The historic district is romantically and accurately preserved with lots of Colonial architecture, some winding lanes, staff in Colonial dress doing Colonial era activities and or staffing the many cutesy little shops.  We bought two of the Early American jar birdhouses for our fence posts.  Did I mention that being there in the spring is wonderful?

Unfortunately, our favorite (and expensive) restaurant, The Trellis, was closed for renovation.  This is the restaurant that produced the famous Death by Chocolate dessert that has been mimicked by every high-end restaurant on the East Coast the last few years.  Fortunately we found plenty of other good places to eat.

On the last day, I found a true treasure.  There is a very small used bookstore called Mermaid Books located beneath a wine/deli restaurant on a side street off the Market Square.  Before this trip I did not know of its existence.  We had a long lunch hour to fill and were perusing the shelves for some good historic references on plants and gardening, stimulated by the recent lecture we had heard, when I came across this!

The bookstore owner actually hesitated in selling it to me.  He hemmed and hawed and then felt he must have another copy in the back, because he had planned on scanning it for the wonderful woodcut illustrations inside.  I told him to let me buy it and he could mail it to me when he was done scanning it.  He finally relented and let me purchase it then and there.  Now I will see if the memory of enjoying reading this book when I was much younger still holds true.  Have any of you ever read this book of fantasy?

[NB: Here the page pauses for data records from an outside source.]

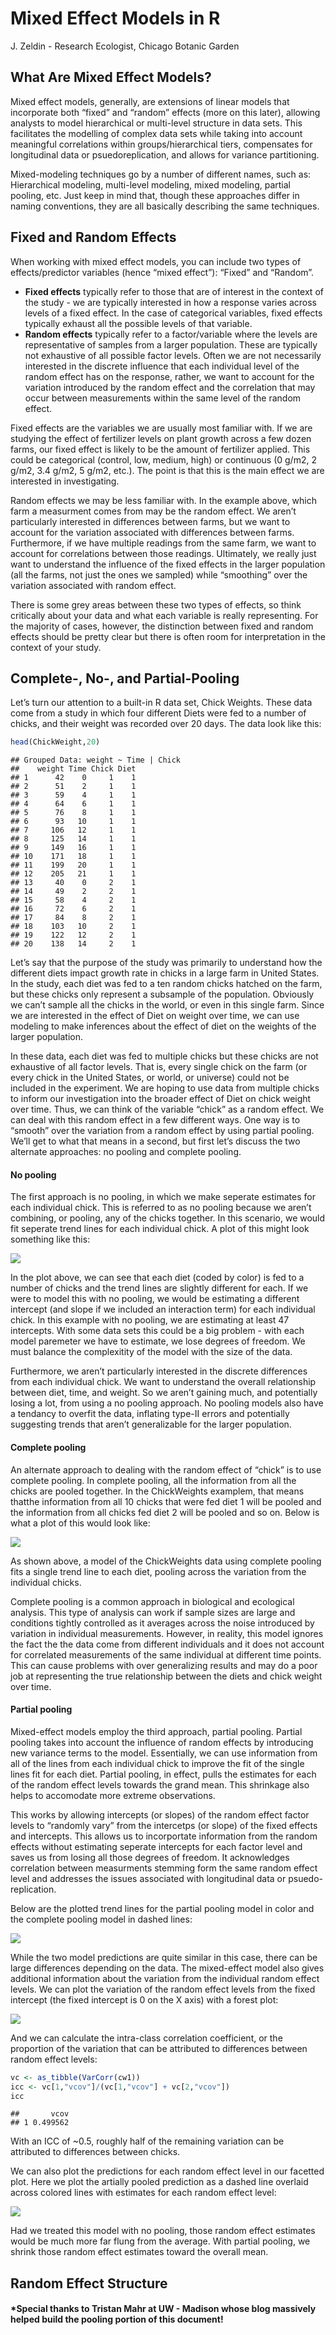Mixed Effect Models in R
================
J. Zeldin - Research Ecologist, Chicago Botanic Garden

## What Are Mixed Effect Models?

Mixed effect models, generally, are extensions of linear models that
incorporate both “fixed” and “random” effects (more on this later),
allowing analysts to model hierarchical or multi-level structure in data
sets. This facilitates the modelling of complex data sets while taking
into account meaningful correlations within groups/hierarchical tiers,
compensates for longitudinal data or psuedoreplication, and allows for
variance partitioning.

Mixed-modeling techniques go by a number of different names, such as:
Hierarchical modeling, multi-level modeling, mixed modeling, partial
pooling, etc. Just keep in mind that, though these approaches differ in
naming conventions, they are all basically describing the same
techniques.

## Fixed and Random Effects

When working with mixed effect models, you can include two types of
effects/predictor variables (hence “mixed effect”): “Fixed” and
“Random”.

  - **Fixed effects** typically refer to those that are of interest in
    the context of the study - we are typically interested in how a
    response varies across levels of a fixed effect. In the case of
    categorical variables, fixed effects typically exhaust all the
    possible levels of that variable.
  - **Random effects** typically refer to a factor/variable where the
    levels are representative of samples from a larger population. These
    are typically not exhaustive of all possible factor levels. Often we
    are not necessarily interested in the discrete influence that each
    individual level of the random effect has on the response, rather,
    we want to account for the variation introduced by the random effect
    and the correlation that may occur between measurements within the
    same level of the random effect.

Fixed effects are the variables we are usually most familiar with. If we
are studying the effect of fertilizer levels on plant growth across a
few dozen farms, our fixed effect is likely to be the amount of
fertilizer applied. This could be categorical (control, low, medium,
high) or continuous (0 g/m2, 2 g/m2, 3.4 g/m2, 5 g/m2, etc.). The point
is that this is the main effect we are interested in investigating.

Random effects we may be less familiar with. In the example above, which
farm a measurment comes from may be the random effect. We aren’t
particularly interested in differences between farms, but we want to
account for the variation associated with differences between farms.
Furthermore, if we have multiple readings from the same farm, we want to
account for correlations between those readings. Ultimately, we really
just want to understand the influence of the fixed effects in the larger
population (all the farms, not just the ones we sampled) while
“smoothing” over the variation associated with random effect.

There is some grey areas between these two types of effects, so think
critically about your data and what each variable is really
representing. For the majority of cases, however, the distinction
between fixed and random effects should be pretty clear but there is
often room for interpretation in the context of your study.

## Complete-, No-, and Partial-Pooling

Let’s turn our attention to a built-in R data set, Chick Weights. These
data come from a study in which four different Diets were fed to a
number of chicks, and their weight was recorded over 20 days. The data
look like this:

``` r
head(ChickWeight,20)
```

    ## Grouped Data: weight ~ Time | Chick
    ##    weight Time Chick Diet
    ## 1      42    0     1    1
    ## 2      51    2     1    1
    ## 3      59    4     1    1
    ## 4      64    6     1    1
    ## 5      76    8     1    1
    ## 6      93   10     1    1
    ## 7     106   12     1    1
    ## 8     125   14     1    1
    ## 9     149   16     1    1
    ## 10    171   18     1    1
    ## 11    199   20     1    1
    ## 12    205   21     1    1
    ## 13     40    0     2    1
    ## 14     49    2     2    1
    ## 15     58    4     2    1
    ## 16     72    6     2    1
    ## 17     84    8     2    1
    ## 18    103   10     2    1
    ## 19    122   12     2    1
    ## 20    138   14     2    1

Let’s say that the purpose of the study was primarily to understand how
the different diets impact growth rate in chicks in a large farm in
United States. In the study, each diet was fed to a ten random chicks
hatched on the farm, but these chicks only represent a subsample of the
population. Obviously we can’t sample all the chicks in the world, or
even in this single farm. Since we are interested in the effect of Diet
on weight over time, we can use modeling to make inferences about the
effect of diet on the weights of the larger population.

In these data, each diet was fed to multiple chicks but these chicks are
not exhaustive of all factor levels. That is, every single chick on the
farm (or every chick in the United States, or world, or universe) could
not be included in the experiment. We are hoping to use data from
multiple chicks to inform our investigation into the broader effect of
Diet on chick weight over time. Thus, we can think of the variable
“chick” as a random effect. We can deal with this random effect in a
few different ways. One way is to “smooth” over the variation from a
random effect by using partial pooling. We’ll get to what that means in
a second, but first let’s discuss the two alternate approaches: no
pooling and complete pooling.

#### No pooling

The first approach is no pooling, in which we make seperate estimates
for each individual chick. This is referred to as no pooling because we
aren’t combining, or pooling, any of the chicks together. In this
scenario, we would fit seperate trend lines for each individual chick. A
plot of this might look something like this:

![](mixed_models_in_R_files/figure-gfm/unnamed-chunk-2-1.png)<!-- -->

In the plot above, we can see that each diet (coded by color) is fed to
a number of chicks and the trend lines are slightly different for each.
If we were to model this with no pooling, we would be estimating a
different intercept (and slope if we included an interaction term) for
each individual chick. In this example with no pooling, we are
estimating at least 47 intercepts. With some data sets this could be a
big problem - with each model paremeter we have to estimate, we lose
degrees of freedom. We must balance the complexitity of the model with
the size of the data.

Furthermore, we aren’t particularly interested in the discrete
differences from each individual chick. We want to understand the
overall relationship between diet, time, and weight. So we aren’t
gaining much, and potentially losing a lot, from using a no pooling
approach. No pooling models also have a tendancy to overfit the data,
inflating type-II errors and potentially suggesting trends that aren’t
generalizable for the larger population.

#### Complete pooling

An alternate approach to dealing with the random effect of “chick” is to
use complete pooling. In complete pooling, all the information from all
the chicks are pooled together. In the ChickWeights examplem, that means
thatthe information from all 10 chicks that were fed diet 1 will be
pooled and the information from all chicks fed diet 2 will be pooled and
so on. Below is what a plot of this would look like:

![](mixed_models_in_R_files/figure-gfm/unnamed-chunk-3-1.png)<!-- -->

As shown above, a model of the ChickWeights data using complete pooling
fits a single trend line to each diet, pooling across the variation from
the individual chicks.

Complete pooling is a common approach in biological and ecological
analysis. This type of analysis can work if sample sizes are large and
conditions tightly controlled as it averages across the noise introduced
by variation in individual measurements. However, in reality, this model
ignores the fact the the data come from different individuals and it
does not account for correlated measurements of the same individual at
different time points. This can cause problems with over generalizing
results and may do a poor job at representing the true relationship
between the diets and chick weight over time.

#### Partial pooling

Mixed-effect models employ the third approach, partial pooling. Partial
pooling takes into account the influence of random effects by
introducing new variance terms to the model. Essentially, we can use
information from all of the lines from each individual chick to improve
the fit of the single lines fit for each diet. Partial pooling, in
effect, pulls the estimates for each of the random effect levels towards
the grand mean. This shrinkage also helps to accomodate more extreme
observations.

This works by allowing intercepts (or slopes) of the random effect
factor levels to “randomly vary” from the intercetps (or slope) of the
fixed effects and intercepts. This allows us to incorportate information
from the random effects without estimating seperate intercepts for each
factor level and saves us from losing all those degrees of freedom. It
acknowledges correlation between measurments stemming form the same
random effect level and addresses the issues associated with
longitudinal data or psuedo-replication.

Below are the plotted trend lines for the partial pooling model in color
and the complete pooling model in dashed lines:

![](mixed_models_in_R_files/figure-gfm/unnamed-chunk-4-1.png)<!-- -->

While the two model predictions are quite similar in this case, there
can be large differences depending on the data. The mixed-effect model
also gives additional information about the variation from the
individual random effect levels. We can plot the variation of the random
effect levels from the fixed intercept (the fixed intercept is 0 on the
X axis) with a forest plot:

![](mixed_models_in_R_files/figure-gfm/unnamed-chunk-5-1.png)<!-- -->

And we can calculate the intra-class correlation coefficient, or the
proportion of the variation that can be attributed to differences
between random effect levels:

``` r
vc <- as_tibble(VarCorr(cw1))
icc <- vc[1,"vcov"]/(vc[1,"vcov"] + vc[2,"vcov"])
icc
```

    ##       vcov
    ## 1 0.499562

With an ICC of ~0.5, roughly half of the remaining variation can be
attributed to differences between chicks.

We can also plot the predictions for each random effect level in our
facetted plot. Here we plot the artially pooled prediction as a dashed
line overlaid across colored lines with estimates for each random effect
level:

![](mixed_models_in_R_files/figure-gfm/unnamed-chunk-7-1.png)<!-- -->

Had we treated this model with no pooling, those random effect estimates
would be much more far flung from the average. With partial pooling, we
shrink those random effect estimates toward the overall
mean.

## Random Effect Structure

#### \*Special thanks to Tristan Mahr at UW - Madison whose blog massively helped build the pooling portion of this document\!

It is a male's version of a romance.  It is not copyrighted in the U.S. and is downloadable at the following URL, if your are interested.

Or you can search the title and find it online in several places.

Friday, September 11, 2009

Tag, Your It

Darlene tagged me for a meme. I do not usually play along with these, being a bit of a spoil sport,but Darlene has a most compelling blog, so I will do so. In addition, I actually played this meme once before...but it was on Facebook and I was reading All Fishermen are Liars. The rules are to pick the book nearest to you, turn to page 161 and copy the fifth sentence.

I will post the meme from the book closest to me right now...I am not actually reading it as it is a reference tool published in 1999 and already out-dated, Real World Digital Photography by McClelland and Eismann:
  • "a 2MB board provides 16 million colors up to 800 by 600 pixels (or 832 by 624 pixels on the Mac). If you raise the resolution of the monitor above that, you have to drop the number of colors that can be displayed at a time to 32,000 or fewer."
The book(s) that sit on my end table near my bed and which I am currently reading actually are:

From Onions to Pearls by Satyam Nadeen, a kind of weird book about awakening. I don't know if I am going to like it or not. Bought it at a used book sale.
Outliers by Malcom Gladwell. Another good book of his; this one is about demographics and genetics and the luck of the draw.

(And, of course, anyone who wants to play along, please do so.)